Carlos Ghosn ne doit pas avoir le triomphe modeste.
Sa fuite du Japon vers le Liban relève du grand art et prouve, en ces temps de déglingue générale, qu’il y a encore des gens qui savent bien faire leur boulot. C’est rassurant. Et même si nous ne savons rien ou pas grand-chose du déroulé précis de son exfiltration (hormis la « malle géante » des barbouzes-musiciennes et les 3 ou 5 millions de dollars que lui a coûté cet aller simple), cet événement a le mérite d’insuffler un peu de superbe dans une actualité très petite-bourgeoise. Il met surtout un coup de projecteur sur ces professionnels de l’évasion internationale, sur ces transporteurs d’un genre particulier pour marchandises spéciales. Le réseau tissé par ces anciens bérets verts, mercenaires de gros calibre et aventuriers au long court est d’autant plus fascinant qu’il semble impénétrable pour les blancs-becs de civils que nous sommes. Il révèle aussi, en creux, un certain amateurisme japonais. Comment ces armoires à glace déguisées en harpistes ont pu passer aussi facilement les douanes nippones ? Pour en savoir plus, nous avons posé la question à notre Ouvreuse.
Causeur. « Son exfiltration aurait été menée par un groupe de barbouzes se faisant passer pour des musiciens. » Leur jet privé, venu chercher l’ex-grand patron à l’aéroport d’Osaka, avait décollé d’Antananarivo, à Madagascar, sans éveiller les soupçons des douanes japonaises. Antananarivo est-elle une étape habituelle lors des tournées internationales ?

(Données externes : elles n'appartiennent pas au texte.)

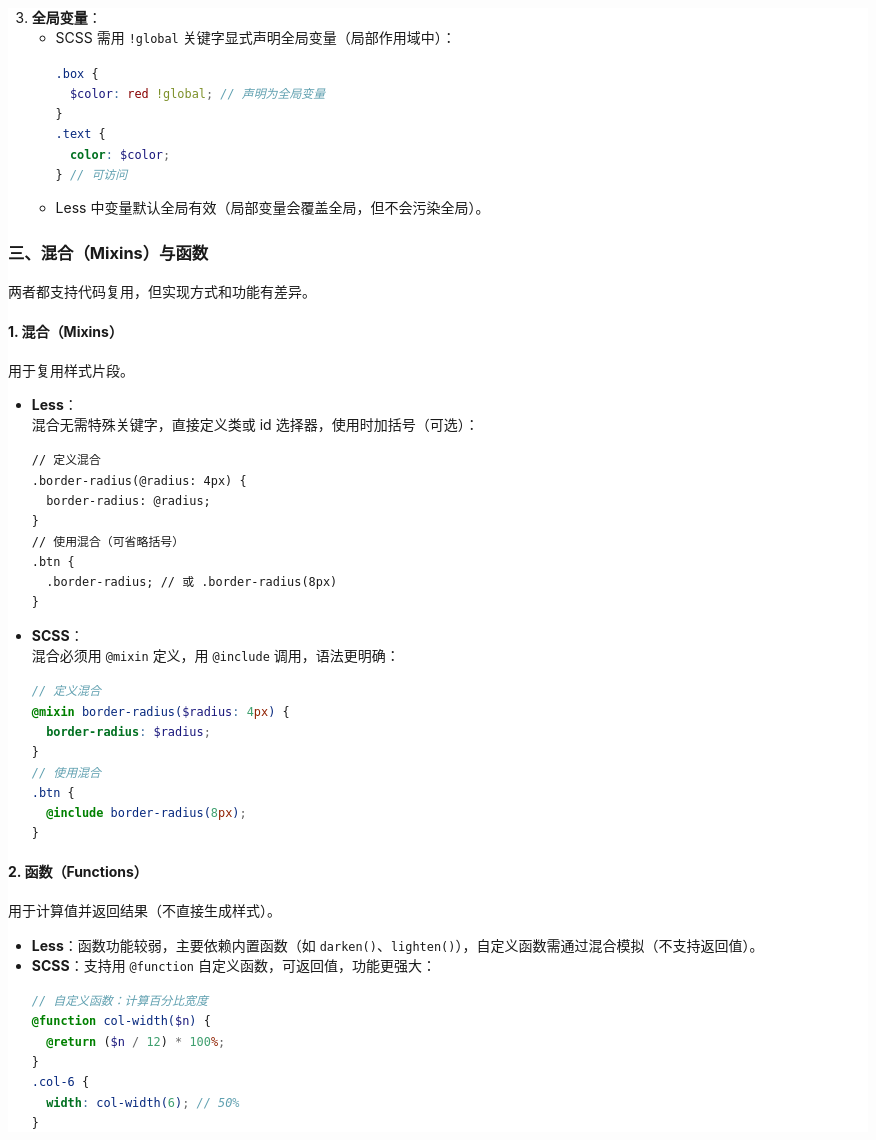 3. **全局变量**：
   - SCSS 需用 `!global` 关键字显式声明全局变量（局部作用域中）：
     ```scss
     .box {
       $color: red !global; // 声明为全局变量
     }
     .text {
       color: $color;
     } // 可访问
     ```
   - Less 中变量默认全局有效（局部变量会覆盖全局，但不会污染全局）。

### **三、混合（Mixins）与函数**

两者都支持代码复用，但实现方式和功能有差异。

#### 1. **混合（Mixins）**

用于复用样式片段。

- **Less**：  
  混合无需特殊关键字，直接定义类或 id 选择器，使用时加括号（可选）：

  ```less
  // 定义混合
  .border-radius(@radius: 4px) {
    border-radius: @radius;
  }
  // 使用混合（可省略括号）
  .btn {
    .border-radius; // 或 .border-radius(8px)
  }
  ```

- **SCSS**：  
  混合必须用 `@mixin` 定义，用 `@include` 调用，语法更明确：
  ```scss
  // 定义混合
  @mixin border-radius($radius: 4px) {
    border-radius: $radius;
  }
  // 使用混合
  .btn {
    @include border-radius(8px);
  }
  ```

#### 2. **函数（Functions）**

用于计算值并返回结果（不直接生成样式）。

- **Less**：函数功能较弱，主要依赖内置函数（如 `darken()`、`lighten()`），自定义函数需通过混合模拟（不支持返回值）。
- **SCSS**：支持用 `@function` 自定义函数，可返回值，功能更强大：
  ```scss
  // 自定义函数：计算百分比宽度
  @function col-width($n) {
    @return ($n / 12) * 100%;
  }
  .col-6 {
    width: col-width(6); // 50%
  }
  ```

L’Ouvreuse. Pas habituelle, mais occasionnelle. Au temps de Tananarive, on jouait Beethoven à Madagascar. L’Institut français organise ces temps-ci une saison de concerts baptisée « Madagascar Mozarteum » où est régulièrement programmé un chœur français, Les Cris de Paris. Antananarivo n’est pas Vienne, mais pas non plus la planète Mars.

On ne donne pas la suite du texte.